Dossier : Le sport en ville - une appropriation citoyenne
La coupe est pleine
Mundial et Jeux olympiques à Rio de Janeiro
Le film de Fernando Meirelles (The Constant Gardener ; Blindness) présentant la candidature de la ville de Rio auprès du Comité international Olympique (CIO) avait quelque chose de magique. En 2 minutes et demie, Rio y est présenté comme une ville où la pratique des sports, de l’escalade à la natation en passant par le volleyball et le vélo, cohabite avec l’urbanité la plus vibrante dans une complète convivialité. Lorsque Rio a obtenu les Jeux olympiques de 2016, le 2 octobre 2009, c’est comme si une partie de la magie avait acquis une existence réelle. Tout comme en octobre 2007, au moment où le Brésil obtenait la Coupe du Monde FIFA 2014, cela a soulevé l’enthousiasme dans toutes les couches de la population. Pouvait-on être contre la Coupe du Monde dans un pays si fortement associé au soccer ?
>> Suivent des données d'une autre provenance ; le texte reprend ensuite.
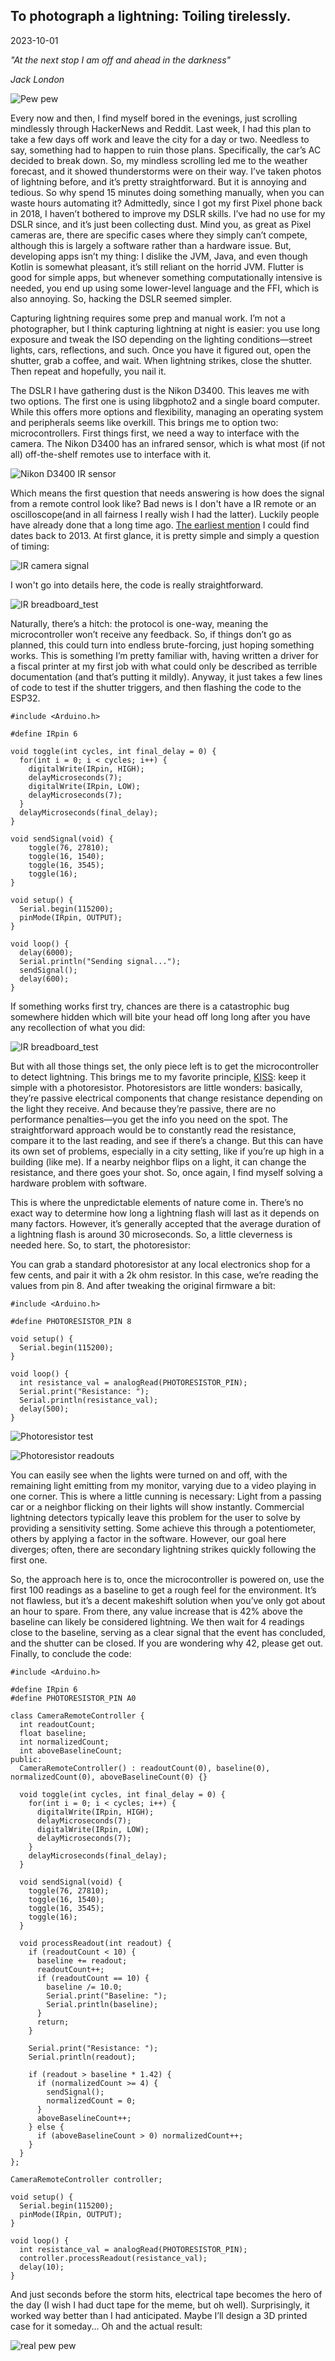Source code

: ## To photograph a lightning: Toiling tirelessly.

2023-10-01

*"At the next stop I am off and ahead in the darkness"*

*Jack London*

![Pew pew](/static/images/tape_ftw.jpeg)

Every now and then, I find myself bored in the evenings, just scrolling mindlessly through HackerNews and Reddit. Last week, I had this plan to take a few days off work and leave the city for a day or two. Needless to say, something had to happen to ruin those plans. Specifically, the car’s AC decided to break down. So, my mindless scrolling led me to the weather forecast, and it showed thunderstorms were on their way. I’ve taken photos of lightning before, and it’s pretty straightforward. But it is annoying and tedious. So why spend 15 minutes doing something manually, when you can waste hours automating it? Admittedly, since I got my first Pixel phone back in 2018, I haven’t bothered to improve my DSLR skills. I’ve had no use for my DSLR since, and it’s just been collecting dust. Mind you, as great as Pixel cameras are, there are specific cases where they simply can’t compete, although this is largely a software rather than a hardware issue. But, developing apps isn’t my thing: I dislike the JVM, Java, and even though Kotlin is somewhat pleasant, it’s still reliant on the horrid JVM. Flutter is good for simple apps, but whenever something computationally intensive is needed, you end up using some lower-level language and the FFI, which is also annoying. So, hacking the DSLR seemed simpler.

Capturing lightning requires some prep and manual work. I’m not a photographer, but I think capturing lightning at night is easier: you use long exposure and tweak the ISO depending on the lighting conditions—street lights, cars, reflections, and such. Once you have it figured out, open the shutter, grab a coffee, and wait. When lightning strikes, close the shutter. Then repeat and hopefully, you nail it.

The DSLR I have gathering dust is the Nikon D3400. This leaves me with two options. The first one is using libgphoto2 and a single board computer. While this offers more options and flexibility, managing an operating system and peripherals seems like overkill. This brings me to option two: microcontrollers. First things first, we need a way to interface with the camera. The Nikon D3400 has an infrared sensor, which is what most (if not all) off-the-shelf remotes use to interface with it.

![Nikon D3400 IR sensor](/static/images/ir_camera_sensor.png)


Which means the first question that needs answering is how  does the signal from a remote control look like? Bad news is I don't have a IR remote or an oscilloscope(and in all fairness I really wish I had the latter). Luckily people have already done that a long time ago. [The earliest mention](https://bayesianadventures.wordpress.com/2013/08/09/nikon-ml-l3-ir-remote-hack/) I could find dates back to 2013. At first glance, it is pretty simple and simply a question of timing:

![IR camera signal](/static/images/ir_signal.png)
    
I won't go into details here, the code is really straightforward.

![IR breadboard_test](/static/images/ir_remote_beadboard.png)

Naturally, there’s a hitch: the protocol is one-way, meaning the microcontroller won’t receive any feedback. So, if things don’t go as planned, this could turn into endless brute-forcing, just hoping something works. This is something I’m pretty familiar with, having written a driver for a fiscal printer at my first job with what could only be described as terrible documentation (and that’s putting it mildly). Anyway, it just takes a few lines of code to test if the shutter triggers, and then flashing the code to the ESP32.

```
#include <Arduino.h>

#define IRpin 6

void toggle(int cycles, int final_delay = 0) {
  for(int i = 0; i < cycles; i++) {
    digitalWrite(IRpin, HIGH);
    delayMicroseconds(7);
    digitalWrite(IRpin, LOW);
    delayMicroseconds(7);
  }
  delayMicroseconds(final_delay);
}

void sendSignal(void) {
    toggle(76, 27810);
    toggle(16, 1540);
    toggle(16, 3545);
    toggle(16);
}

void setup() {
  Serial.begin(115200);
  pinMode(IRpin, OUTPUT);
}

void loop() {
  delay(6000);
  Serial.println("Sending signal...");
  sendSignal();
  delay(600);
}
```

If something works first try, chances are there is a catastrophic bug somewhere hidden which will bite your head off long long after you have any recollection of what you did:

![IR breadboard_test](/static/images/ir_first_test.gif)

But with all those things set, the only piece left is to get the microcontroller to detect lightning. This brings me to my favorite principle, [KISS](https://en.wikipedia.org/wiki/KISS_principle): keep it simple with a photoresistor. Photoresistors are little wonders: basically, they’re passive electrical components that change resistance depending on the light they receive. And because they’re passive, there are no performance penalties—you get the info you need on the spot. The straightforward approach would be to constantly read the resistance, compare it to the last reading, and see if there’s a change. But this can have its own set of problems, especially in a city setting, like if you’re up high in a building (like me). If a nearby neighbor flips on a light, it can change the resistance, and there goes your shot. So, once again, I find myself solving a hardware problem with software.

This is where the unpredictable elements of nature come in. There’s no exact way to determine how long a lightning flash will last as it depends on many factors. However, it’s generally accepted that the average duration of a lightning flash is around 30 microseconds. So, a little cleverness is needed here. So, to start, the photoresistor:

You can grab a standard photoresistor at any local electronics shop for a few cents, and pair it with a 2k ohm resistor. In this case, we’re reading the values from pin 8. And after tweaking the original firmware a bit:

```https://mod.reddit.com/mail/all/1c590q 
#include <Arduino.h>

#define PHOTORESISTOR_PIN 8

void setup() {
  Serial.begin(115200);
}

void loop() {
  int resistance_val = analogRead(PHOTORESISTOR_PIN);
  Serial.print("Resistance: ");
  Serial.println(resistance_val);
  delay(500);
}
```

![Photoresistor test](/static/images/photoresistor_test.gif)

![Photoresistor readouts](/static/images/photoresistor_readout.png)

You can easily see when the lights were turned on and off, with the remaining light emitting from my monitor, varying due to a video playing in one corner. This is where a little cunning is necessary: Light from a passing car or a neighbor flicking on their lights will show instantly. Commercial lightning detectors typically leave this problem for the user to solve by providing a sensitivity setting. Some achieve this through a potentiometer, others by applying a factor in the software. However, our goal here diverges; often, there are secondary lightning strikes quickly following the first one.

So, the approach here is to, once the microcontroller is powered on, use the first 100 readings as a baseline to get a rough feel for the environment. It’s not flawless, but it’s a decent makeshift solution when you’ve only got about an hour to spare. From there, any value increase that is 42% above the baseline can likely be considered lightning. We then wait for 4 readings close to the baseline, serving as a clear signal that the event has concluded, and the shutter can be closed. If you are wondering why 42, please get out. Finally, to conclude the code:


```
#include <Arduino.h>

#define IRpin 6
#define PHOTORESISTOR_PIN A0

class CameraRemoteController {
  int readoutCount;
  float baseline;
  int normalizedCount;
  int aboveBaselineCount;
public:
  CameraRemoteController() : readoutCount(0), baseline(0), normalizedCount(0), aboveBaselineCount(0) {}

  void toggle(int cycles, int final_delay = 0) {
    for(int i = 0; i < cycles; i++) {
      digitalWrite(IRpin, HIGH);
      delayMicroseconds(7);
      digitalWrite(IRpin, LOW);
      delayMicroseconds(7);
    }
    delayMicroseconds(final_delay);
  }

  void sendSignal(void) {
    toggle(76, 27810);
    toggle(16, 1540);
    toggle(16, 3545);
    toggle(16);
  }

  void processReadout(int readout) {
    if (readoutCount < 10) {
      baseline += readout;
      readoutCount++;
      if (readoutCount == 10) {
        baseline /= 10.0;
        Serial.print("Baseline: ");
        Serial.println(baseline);
      }
      return;
    }
    
    Serial.print("Resistance: ");
    Serial.println(readout);

    if (readout > baseline * 1.42) {
      if (normalizedCount >= 4) {
        sendSignal();
        normalizedCount = 0;
      }
      aboveBaselineCount++;
    } else {
      if (aboveBaselineCount > 0) normalizedCount++;
    }
  }
};

CameraRemoteController controller;

void setup() {
  Serial.begin(115200);
  pinMode(IRpin, OUTPUT);
}

void loop() {
  int resistance_val = analogRead(PHOTORESISTOR_PIN);
  controller.processReadout(resistance_val);
  delay(10);
}
```

And just seconds before the storm hits, electrical tape becomes the hero of the day (I wish I had duct tape for the meme, but oh well). Surprisingly, it worked way better than I had anticipated. Maybe I’ll design a 3D printed case for it someday... Oh and the actual result:

![real pew pew](/static/images/lightning.png)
C’est plus tard que bien des acteurs de la société civile ont déchanté. D’abord, sur l’importance des concessions faites au CIO et à la FIFA et aux coûts associés aux infrastructures et multiples projets liés aux deux événements. Les jeux panaméricains de 2007 avaient déjà laissé des installations vétustes avant même d’être réaffectées à d’autres usages, et, au fil du temps, il est apparu que la rénovation du mythique stade Maracana (de même que la construction de 11 autres stades, dont certains dans des villes qui n’ont pas de marché pour soutenir leur occupation à long terme comme à Cuiaba et à Manaus), la construction de trois autoroutes, la réhabilitation du port et les politiques urbaines hygiénistes semblent être un prix élevé à payer. Prix qui ne cesse d’ailleurs d’augmenter : on évoque le chiffre de 100 milliards de Réal (54$ canadiens environ), 170% d’augmentation depuis l’estimation de 2009…
Ville à vendre
Lorsque le CIO et la FIFA investissent une ville, ils le font pour des raisons précises : l’ouverture d’un marché sud-américain, plus particulièrement brésilien, émergent, certainement, mais aussi l’appropriation de ce qui constitue historiquement le bien commun de la ville. À Rio, il ne s’agit donc pas uniquement de se doter d’un lieu destiné à la tenue d’un événement ; on recherche un espace dont on pourra mettre en marché les avantages autrefois publics et l’image mondialement connue. Un peu de Samba et de bikinis, pour clichés qu’ils soient, ne nuiront pas à faire mousser la vente, et l’espace public urbain de la métropole culturelle brésilienne recèle d’autres avantages.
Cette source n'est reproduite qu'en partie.